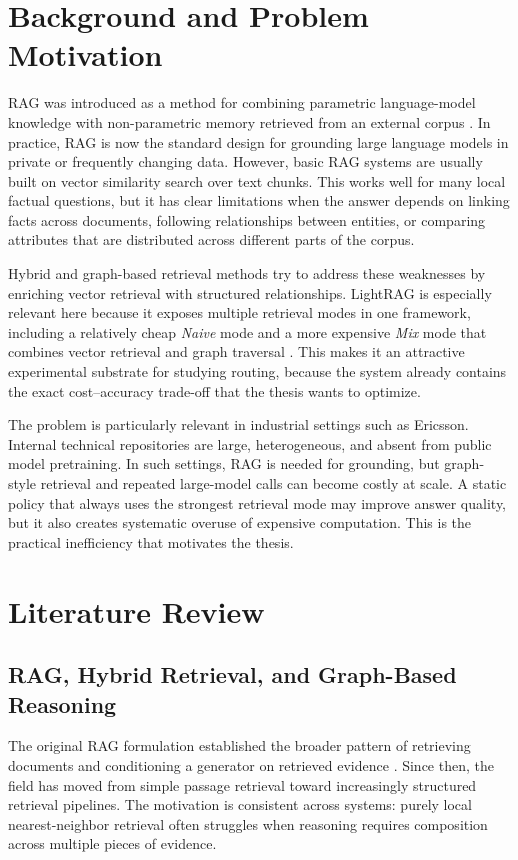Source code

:\documentclass[11pt, a4paper]{article}
\begin{document}
\section{Background and Problem Motivation}

RAG was introduced as a method for combining parametric language-model knowledge with non-parametric memory retrieved from an external corpus \cite{lewis2020rag}. In practice, RAG is now the standard design for grounding large language models in private or frequently changing data. However, basic RAG systems are usually built on vector similarity search over text chunks. This works well for many local factual questions, but it has clear limitations when the answer depends on linking facts across documents, following relationships between entities, or comparing attributes that are distributed across different parts of the corpus.

Hybrid and graph-based retrieval methods try to address these weaknesses by enriching vector retrieval with structured relationships. LightRAG is especially relevant here because it exposes multiple retrieval modes in one framework, including a relatively cheap \emph{Naive} mode and a more expensive \emph{Mix} mode that combines vector retrieval and graph traversal \cite{lightrag2024}. This makes it an attractive experimental substrate for studying routing, because the system already contains the exact cost--accuracy trade-off that the thesis wants to optimize.

The problem is particularly relevant in industrial settings such as Ericsson. Internal technical repositories are large, heterogeneous, and absent from public model pretraining. In such settings, RAG is needed for grounding, but graph-style retrieval and repeated large-model calls can become costly at scale. A static policy that always uses the strongest retrieval mode may improve answer quality, but it also creates systematic overuse of expensive computation. This is the practical inefficiency that motivates the thesis.

\section{Literature Review}

\subsection{RAG, Hybrid Retrieval, and Graph-Based Reasoning}

The original RAG formulation established the broader pattern of retrieving documents and conditioning a generator on retrieved evidence \cite{lewis2020rag}. Since then, the field has moved from simple passage retrieval toward increasingly structured retrieval pipelines. The motivation is consistent across systems: purely local nearest-neighbor retrieval often struggles when reasoning requires composition across multiple pieces of evidence.
\end{document}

____________________

— Goal of the exercise —
Gather all lines from the listing above in which "Hybrid" occurs.

— Answer for this exercise —
Hybrid and graph-based retrieval methods try to address these weaknesses by enriching vector retrieval with structured relationships. LightRAG is especially relevant here because it exposes multiple retrieval modes in one framework, including a relatively cheap \emph{Naive} mode and a more expensive \emph{Mix} mode that combines vector retrieval and graph traversal \cite{lightrag2024}. This makes it an attractive experimental substrate for studying routing, because the system already contains the exact cost--accuracy trade-off that the thesis wants to optimize.
\subsection{RAG, Hybrid Retrieval, and Graph-Based Reasoning}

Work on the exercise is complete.